A movement in Australia to introduce science, technology, engineering and math (STEM) skills to students as early as kindergarten is the right way to get them interested in these subjects, the team at building set toy company Click-A-Brick says.
In a column for the Canberra Times, school curriculum and technology integration specialist Dr. Jane Hunter of the School of Education at the University of Western Sydney wrote that if schools want children to become interested in the STEM fields as they grow, they’ll need to introduce these concepts in kindergarten.
“Beginning that skill and knowledge development in STEM with students in the very early years at school seems pressing. By all reports, it is too late once they have reached high school. … Piquing the curiosity of children in primary schools is where interest and skill development in STEM subjects must commence,” Hunter wrote.

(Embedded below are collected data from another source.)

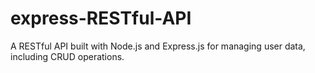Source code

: # express-RESTful-API
A RESTful API built with Node.js and Express.js for managing user data, including CRUD operations.
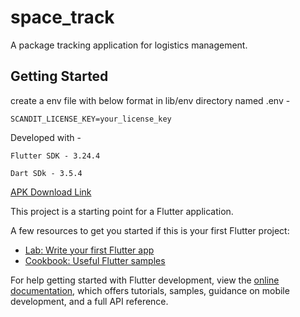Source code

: # space_track

A package tracking application for logistics management.

## Getting Started

create a env file with below format in lib/env directory named .env -

    SCANDIT_LICENSE_KEY=your_license_key


Developed with -

    Flutter SDK - 3.24.4
    
    Dart SDk - 3.5.4

[APK Download Link](https://drive.google.com/file/d/1noffQgQnWJJ2kWn2nAQ1CxWLsGYUXuFj/view?usp=sharing)

This project is a starting point for a Flutter application.

A few resources to get you started if this is your first Flutter project:

- [Lab: Write your first Flutter app](https://docs.flutter.dev/get-started/codelab)
- [Cookbook: Useful Flutter samples](https://docs.flutter.dev/cookbook)

For help getting started with Flutter development, view the
[online documentation](https://docs.flutter.dev/), which offers tutorials,
samples, guidance on mobile development, and a full API reference.
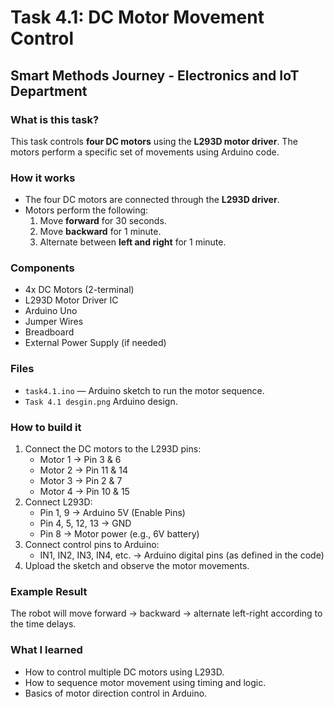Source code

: # Task 4.1: DC Motor Movement Control
## Smart Methods Journey - Electronics and IoT Department

### What is this task?
This task controls **four DC motors** using the **L293D motor driver**. The motors perform a specific set of movements using Arduino code.

### How it works
- The four DC motors are connected through the **L293D driver**.
- Motors perform the following:
  1. Move **forward** for 30 seconds.
  2. Move **backward** for 1 minute.
  3. Alternate between **left and right** for 1 minute.

### Components
- 4x DC Motors (2-terminal)
- L293D Motor Driver IC
- Arduino Uno
- Jumper Wires
- Breadboard
- External Power Supply (if needed)

### Files
- `task4.1.ino` — Arduino sketch to run the motor sequence.
- `Task 4.1 desgin.png` Arduino design.

### How to build it
1. Connect the DC motors to the L293D pins:
   - Motor 1 → Pin 3 & 6
   - Motor 2 → Pin 11 & 14
   - Motor 3 → Pin 2 & 7
   - Motor 4 → Pin 10 & 15
2. Connect L293D:
   - Pin 1, 9 → Arduino 5V (Enable Pins)
   - Pin 4, 5, 12, 13 → GND
   - Pin 8 → Motor power (e.g., 6V battery)
3. Connect control pins to Arduino:
   - IN1, IN2, IN3, IN4, etc. → Arduino digital pins (as defined in the code)
4. Upload the sketch and observe the motor movements.

### Example Result
The robot will move forward → backward → alternate left-right according to the time delays.

### What I learned
- How to control multiple DC motors using L293D.
- How to sequence motor movement using timing and logic.
- Basics of motor direction control in Arduino.

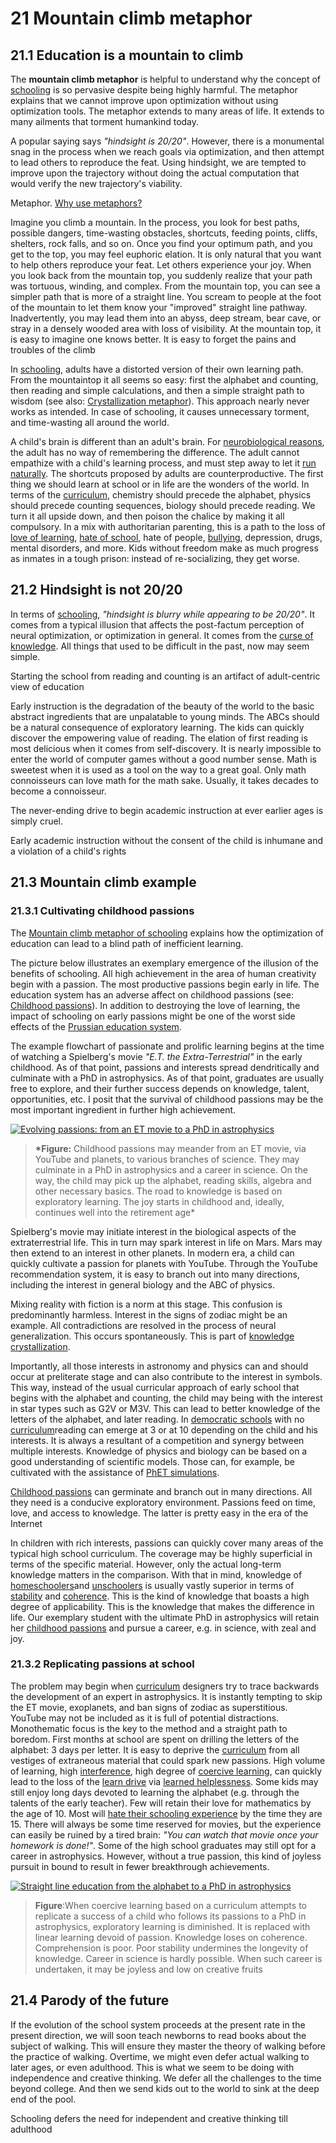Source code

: # 21 Mountain climb metaphor

## 21.1 Education is a mountain to climb

The **mountain climb metaphor** is helpful to understand why the concept of [schooling](https://supermemo.guru/wiki/Schooling) is so pervasive despite being highly harmful. The metaphor explains that we cannot improve upon optimization without using optimization tools. The metaphor extends to many areas of life. It extends to many ailments that torment humankind today.

A popular saying says *"hindsight is 20/20"*. However, there is a monumental snag in the process when we reach goals via optimization, and then attempt to lead others to reproduce the feat. Using hindsight, we are tempted to improve upon the trajectory without doing the actual computation that would verify the new trajectory's viability.

Metaphor. [Why use metaphors?](https://supermemo.guru/wiki/Why_use_metaphors%3F)

Imagine you climb a mountain. In the process, you look for best paths, possible dangers, time-wasting obstacles, shortcuts, feeding points, cliffs, shelters, rock falls, and so on. Once you find your optimum path, and you get to the top, you may feel euphoric elation. It is only natural that you want to help others reproduce your feat. Let others experience your joy. When you look back from the mountain top, you suddenly realize that your path was tortuous, winding, and complex. From the mountain top, you can see a simpler path that is more of a straight line. You scream to people at the foot of the mountain to let them know your "improved" straight line pathway. Inadvertently, you may lead them into an abyss, deep stream, bear cave, or stray in a densely wooded area with loss of visibility. At the mountain top, it is easy to imagine one knows better. It is easy to forget the pains and troubles of the climb

In [schooling](https://supermemo.guru/wiki/Schooling), adults have a distorted version of their own learning path. From the mountaintop it all seems so easy: first the alphabet and counting, then reading and simple calculations, and then a simple straight path to wisdom (see also: [Crystallization metaphor](https://supermemo.guru/wiki/Crystallization_metaphor)). This approach nearly never works as intended. In case of schooling, it causes unnecessary torment, and time-wasting all around the world.

A child's brain is different than an adult's brain. For [neurobiological reasons](https://supermemo.guru/wiki/Childhood_amnesia), the adult has no way of remembering the difference. The adult cannot empathize with a child's learning process, and must step away to let it [run naturally](https://supermemo.guru/wiki/Free_learning). The shortcuts proposed by adults are counterproductive. The first thing we should learn at school or in life are the wonders of the world. In terms of the [curriculum](https://supermemo.guru/wiki/Curriculum), chemistry should precede the alphabet, physics should precede counting sequences, biology should precede reading. We turn it all upside down, and then poison the chalice by making it all compulsory. In a mix with authoritarian parenting, this is a path to the loss of [love of learning](https://supermemo.guru/wiki/Pleasure_of_learning), [hate of school](https://supermemo.guru/wiki/Why_kids_hate_school%3F), hate of people, [bullying](https://supermemo.guru/wiki/Bullying), depression, drugs, mental disorders, and more. Kids without freedom make as much progress as inmates in a tough prison: instead of re-socializing, they get worse.

## 21.2 Hindsight is not 20/20

In terms of [schooling](https://supermemo.guru/wiki/Schooling), *"hindsight is blurry while appearing to be 20/20"*. It comes from a typical illusion that affects the post-factum perception of neural optimization, or optimization in general. It comes from the [curse of knowledge](https://supermemo.guru/wiki/Curse_of_knowledge). All things that used to be difficult in the past, now may seem simple.

Starting the school from reading and counting is an artifact of adult-centric view of education

Early instruction is the degradation of the beauty of the world to the basic abstract ingredients that are unpalatable to young minds. The ABCs should be a natural consequence of exploratory learning. The kids can quickly discover the empowering value of reading. The elation of first reading is most delicious when it comes from self-discovery. It is nearly impossible to enter the world of computer games without a good number sense. Math is sweetest when it is used as a tool on the way to a great goal. Only math connoisseurs can love math for the math sake. Usually, it takes decades to become a connoisseur.

The never-ending drive to begin academic instruction at ever earlier ages is simply cruel.

Early academic instruction without the consent of the child is inhumane and a violation of a child's rights

## 21.3 Mountain climb example

### 21.3.1 Cultivating childhood passions

The [Mountain climb metaphor of schooling](https://supermemo.guru/wiki/Mountain_climb_metaphor_of_schooling) explains how the optimization of education can lead to a blind path of inefficient learning.

The picture below illustrates an exemplary emergence of the illusion of the benefits of schooling. All high achievement in the area of human creativity begin with a passion. The most productive passions begin early in life. The education system has an adverse affect on childhood passions (see: [Childhood passions](https://supermemo.guru/wiki/Childhood_passions)). In addition to destroying the love of learning, the impact of schooling on early passions might be one of the worst side effects of the [Prussian education system](https://supermemo.guru/wiki/Prussian_education_system).

The example flowchart of passionate and prolific learning begins at the time of watching a Spielberg's movie *"E.T. the Extra-Terrestrial"* in the early childhood. As of that point, passions and interests spread dendritically and culminate with a PhD in astrophysics. As of that point, graduates are usually free to explore, and their further success depends on knowledge, talent, opportunities, etc. I posit that the survival of childhood passions may be the most important ingredient in further high achievement.

[![Evolving passions: from an ET movie to a PhD in astrophysics](https://supermemo.guru/images/thumb/f/f3/Evolving_passions_from_ET_to_astrophysics.png/600px-Evolving_passions_from_ET_to_astrophysics.png)](https://supermemo.guru/wiki/File:Evolving_passions_from_ET_to_astrophysics.png)

> **\*Figure:** Childhood passions may meander from an ET movie, via YouTube and planets, to various branches of science. They may culminate in a PhD in astrophysics and a career in science. On the way, the child may pick up the alphabet, reading skills, algebra and other necessary basics. The road to knowledge is based on exploratory learning. The joy starts in childhood and, ideally, continues well into the retirement age*

Spielberg's movie may initiate interest in the biological aspects of the extraterrestrial life. This in turn may spark interest in life on Mars. Mars may then extend to an interest in other planets. In modern era, a child can quickly cultivate a passion for planets with YouTube. Through the YouTube recommendation system, it is easy to branch out into many directions, including the interest in general biology and the ABC of physics.

Mixing reality with fiction is a norm at this stage. This confusion is predominantly harmless. Interest in the signs of zodiac might be an example. All contradictions are resolved in the process of neural generalization. This occurs spontaneously. This is part of [knowledge crystallization](https://supermemo.guru/wiki/Knowledge_crystallization).

Importantly, all those interests in astronomy and physics can and should occur at preliterate stage and can also contribute to the interest in symbols. This way, instead of the usual curricular approach of early school that begins with the alphabet and counting, the child may being with the interest in star types such as G2V or M3V. This can lead to better knowledge of the letters of the alphabet, and later reading. In [democratic schools](https://supermemo.guru/wiki/Democratic_school) with no [curriculum](https://supermemo.guru/wiki/Curriculum)reading can emerge at 3 or at 10 depending on the child and his interests. It is always a resultant of a competition and synergy between multiple interests. Knowledge of physics and biology can be based on a good understanding of scientific models. Those can, for example, be cultivated with the assistance of [PhET simulations](https://supermemo.guru/wiki/PhET_simulations).

[Childhood passions](https://supermemo.guru/wiki/Childhood_passions) can germinate and branch out in many directions. All they need is a conducive exploratory environment. Passions feed on time, love, and access to knowledge. The latter is pretty easy in the era of the Internet

In children with rich interests, passions can quickly cover many areas of the typical high school curriculum. The coverage may be highly superficial in terms of the specific material. However, only the actual long-term knowledge matters in the comparison. With that in mind, knowledge of [homeschoolers](https://supermemo.guru/wiki/Homeschooling)and [unschoolers](https://supermemo.guru/wiki/Unschooling) is usually vastly superior in terms of [stability](https://supermemo.guru/wiki/Stability) and [coherence](https://supermemo.guru/wiki/Coherence). This is the kind of knowledge that boasts a high degree of applicability. This is the knowledge that makes the difference in life. Our exemplary student with the ultimate PhD in astrophysics will retain her [childhood passions](https://supermemo.guru/wiki/Childhood_passions) and pursue a career, e.g. in science, with zeal and joy.

### 21.3.2 Replicating passions at school

The problem may begin when [curriculum](https://supermemo.guru/wiki/Curriculum) designers try to trace backwards the development of an expert in astrophysics. It is instantly tempting to skip the ET movie, exoplanets, and ban signs of zodiac as superstitious. YouTube may not be included as it is full of potential distractions. Monothematic focus is the key to the method and a straight path to boredom. First months at school are spent on drilling the letters of the alphabet: 3 days per letter. It is easy to deprive the [curriculum](https://supermemo.guru/wiki/Curriculum) from all vestiges of extraneous material that could spark new passions. High volume of learning, high [interference](https://supermemo.guru/wiki/Interference), high degree of [coercive learning](https://supermemo.guru/wiki/Coercive_learning), can quickly lead to the loss of the [learn drive](https://supermemo.guru/wiki/Learn_drive) via [learned helplessness](https://supermemo.guru/wiki/Learned_helplessness). Some kids may still enjoy long days devoted to learning the alphabet (e.g. through the talents of the early teacher). Few will retain their love for mathematics by the age of 10. Most will [hate their schooling experience](https://supermemo.guru/wiki/Why_kids_hate_school%3F) by the time they are 15. There will always be some time reserved for movies, but the experience can easily be ruined by a tired brain: *"You can watch that movie once your homework is done!"*. Some of the high school graduates may still opt for a career in astrophysics. However, without a true passion, this kind of joyless pursuit in bound to result in fewer breakthrough achievements.

[![Straight line education from the alphabet to a PhD in astrophysics](https://supermemo.guru/images/thumb/d/d8/Straight_line_education_from_the_alphabet_to_astrophysics.png/600px-Straight_line_education_from_the_alphabet_to_astrophysics.png)](https://supermemo.guru/wiki/File:Straight_line_education_from_the_alphabet_to_astrophysics.png)

> **Figure**:When coercive learning based on a curriculum attempts to replicate a success of a child who follows its passions to a PhD in astrophysics, exploratory learning is diminished. It is replaced with linear learning devoid of passion. Knowledge loses on coherence. Comprehension is poor. Poor stability undermines the longevity of knowledge. Career in science is hardly possible. When such career is undertaken, it may be joyless and low on creative fruits

## 21.4 Parody of the future

If the evolution of the school system proceeds at the present rate in the present direction, we will soon teach newborns to read books about the subject of walking. This will ensure they master the theory of walking before the practice of walking. Overtime, we might even defer actual walking to later ages, or even adulthood. This is what we seem to be doing with independence and creative thinking. We defer all the challenges to the time beyond college. And then we send kids out to the world to sink at the deep end of the pool.

Schooling defers the need for independent and creative thinking till adulthood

Hunter outlined a teaching workshop she participated in that, among other things, had students looking at the way objects move. As part of the lesson, kindergarten students observed how a certain toy moved and then took the toy apart to see why it moved the way it did. The students were “engrossed” by taking apart the toys to see what made them move, the curriculum expert said. The children also used mobile devices in their learning, using various apps that allowed them to animate photographs of objects they took pictures of.
The education specialist also said that the Australian government would need to put more funding into teacher professional development and upgrades to school software and hardware.
Starting students as young as kindergarten in STEM curriculum activities is the right way to introduce them to these important educational concepts, Click-A-Brick Co-Founders Jason Smith and Georg de Gorostiza say.
“Introducing STEM curriculum in kindergarten will go a long way toward getting students interested in them,” Smith said. “It’s the perfect age to do it, really. People are never more curious about things and they never learn as easily as when they’re children. They want to know everything about everything and getting them doing little science experiments or discovering the way things work will use their already natural curiosity and learning capability to kickstart a real interest in these fields.”
Hunter concluded her column by saying “parents too must take their part in positively valuing and encouraging the study of STEM subjects at all levels of their child’s education.”
To help encourage an interest in the STEM fields even prior to kindergarten, parents can get the right toys for their children, the entrepreneurs say. Toys like building sets get children interested in the way things are put together and, together with the right curriculum at their school, can help spur interest in STEM skills.